#### Working data ####
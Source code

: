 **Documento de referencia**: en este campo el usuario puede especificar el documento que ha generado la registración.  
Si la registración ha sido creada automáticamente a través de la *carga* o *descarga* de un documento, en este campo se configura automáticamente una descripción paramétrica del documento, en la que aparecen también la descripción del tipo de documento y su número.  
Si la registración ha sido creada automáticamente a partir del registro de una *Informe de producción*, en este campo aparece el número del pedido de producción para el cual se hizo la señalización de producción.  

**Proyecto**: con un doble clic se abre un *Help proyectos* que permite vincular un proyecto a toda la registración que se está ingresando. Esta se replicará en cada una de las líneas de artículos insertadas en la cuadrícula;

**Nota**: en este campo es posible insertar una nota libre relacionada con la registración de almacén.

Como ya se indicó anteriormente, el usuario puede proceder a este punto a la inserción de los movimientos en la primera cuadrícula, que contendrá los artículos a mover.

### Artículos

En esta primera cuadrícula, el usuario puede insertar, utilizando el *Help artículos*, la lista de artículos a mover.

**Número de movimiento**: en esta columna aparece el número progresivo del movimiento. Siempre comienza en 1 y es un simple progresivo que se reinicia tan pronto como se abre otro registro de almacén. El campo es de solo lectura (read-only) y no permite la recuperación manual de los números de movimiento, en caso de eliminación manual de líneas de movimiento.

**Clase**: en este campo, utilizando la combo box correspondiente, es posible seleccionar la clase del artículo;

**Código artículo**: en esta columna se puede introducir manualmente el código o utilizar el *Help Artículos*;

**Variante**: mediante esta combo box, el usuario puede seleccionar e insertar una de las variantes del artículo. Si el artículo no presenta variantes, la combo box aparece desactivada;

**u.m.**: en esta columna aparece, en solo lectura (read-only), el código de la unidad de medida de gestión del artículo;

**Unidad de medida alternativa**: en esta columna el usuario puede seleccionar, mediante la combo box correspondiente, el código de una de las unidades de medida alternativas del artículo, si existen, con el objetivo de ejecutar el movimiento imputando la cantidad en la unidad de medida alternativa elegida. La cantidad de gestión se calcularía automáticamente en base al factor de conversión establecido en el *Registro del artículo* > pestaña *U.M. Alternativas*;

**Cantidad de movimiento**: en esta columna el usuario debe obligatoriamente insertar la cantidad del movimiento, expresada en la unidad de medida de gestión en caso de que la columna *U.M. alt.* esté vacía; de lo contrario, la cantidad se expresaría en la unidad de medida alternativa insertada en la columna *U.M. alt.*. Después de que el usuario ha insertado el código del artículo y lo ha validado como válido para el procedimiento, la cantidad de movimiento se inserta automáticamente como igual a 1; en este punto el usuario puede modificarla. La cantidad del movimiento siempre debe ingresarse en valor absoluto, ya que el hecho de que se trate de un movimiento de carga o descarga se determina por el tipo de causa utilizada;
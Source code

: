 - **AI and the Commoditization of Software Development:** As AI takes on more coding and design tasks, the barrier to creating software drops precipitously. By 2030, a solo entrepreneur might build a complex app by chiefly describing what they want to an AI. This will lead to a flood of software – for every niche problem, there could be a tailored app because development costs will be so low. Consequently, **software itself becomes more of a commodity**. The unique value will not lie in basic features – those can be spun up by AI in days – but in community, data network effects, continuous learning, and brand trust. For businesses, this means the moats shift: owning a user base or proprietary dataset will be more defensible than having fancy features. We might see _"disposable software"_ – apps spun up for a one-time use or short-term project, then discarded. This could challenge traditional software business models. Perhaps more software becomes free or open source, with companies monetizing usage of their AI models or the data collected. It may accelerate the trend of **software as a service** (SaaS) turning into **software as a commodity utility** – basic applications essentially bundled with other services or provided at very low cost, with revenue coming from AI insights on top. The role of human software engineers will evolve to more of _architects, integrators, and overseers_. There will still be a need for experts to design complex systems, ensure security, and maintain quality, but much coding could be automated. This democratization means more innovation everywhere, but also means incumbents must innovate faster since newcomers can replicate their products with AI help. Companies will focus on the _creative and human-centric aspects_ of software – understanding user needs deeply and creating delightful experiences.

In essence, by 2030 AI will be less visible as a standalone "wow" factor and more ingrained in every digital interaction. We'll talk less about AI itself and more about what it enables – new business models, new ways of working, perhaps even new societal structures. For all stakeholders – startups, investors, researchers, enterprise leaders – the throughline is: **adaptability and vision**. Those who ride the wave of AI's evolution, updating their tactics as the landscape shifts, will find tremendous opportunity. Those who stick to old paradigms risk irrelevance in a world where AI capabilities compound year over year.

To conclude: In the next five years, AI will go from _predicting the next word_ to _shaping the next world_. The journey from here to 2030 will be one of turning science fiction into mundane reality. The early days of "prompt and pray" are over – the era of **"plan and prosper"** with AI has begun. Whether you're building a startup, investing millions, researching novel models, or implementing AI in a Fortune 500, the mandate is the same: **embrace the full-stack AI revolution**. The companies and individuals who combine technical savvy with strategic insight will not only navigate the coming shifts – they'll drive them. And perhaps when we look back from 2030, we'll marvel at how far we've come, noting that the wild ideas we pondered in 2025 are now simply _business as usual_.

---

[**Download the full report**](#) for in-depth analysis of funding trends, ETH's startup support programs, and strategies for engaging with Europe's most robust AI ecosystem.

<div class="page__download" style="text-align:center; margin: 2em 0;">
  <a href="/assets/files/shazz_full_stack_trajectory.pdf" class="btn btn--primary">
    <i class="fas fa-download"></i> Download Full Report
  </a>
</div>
####
## Task requirements
Give back the opening line of the records above and every line after it, up to and including the one with "En esta primera", unchanged.

## Problem solution
Source code

: **Documento de referencia**: en este campo el usuario puede especificar el documento que ha generado la registración.  
Si la registración ha sido creada automáticamente a través de la *carga* o *descarga* de un documento, en este campo se configura automáticamente una descripción paramétrica del documento, en la que aparecen también la descripción del tipo de documento y su número.  
Si la registración ha sido creada automáticamente a partir del registro de una *Informe de producción*, en este campo aparece el número del pedido de producción para el cual se hizo la señalización de producción.  

**Proyecto**: con un doble clic se abre un *Help proyectos* que permite vincular un proyecto a toda la registración que se está ingresando. Esta se replicará en cada una de las líneas de artículos insertadas en la cuadrícula;

**Nota**: en este campo es posible insertar una nota libre relacionada con la registración de almacén.

Como ya se indicó anteriormente, el usuario puede proceder a este punto a la inserción de los movimientos en la primera cuadrícula, que contendrá los artículos a mover.

### Artículos

En esta primera cuadrícula, el usuario puede insertar, utilizando el *Help artículos*, la lista de artículos a mover.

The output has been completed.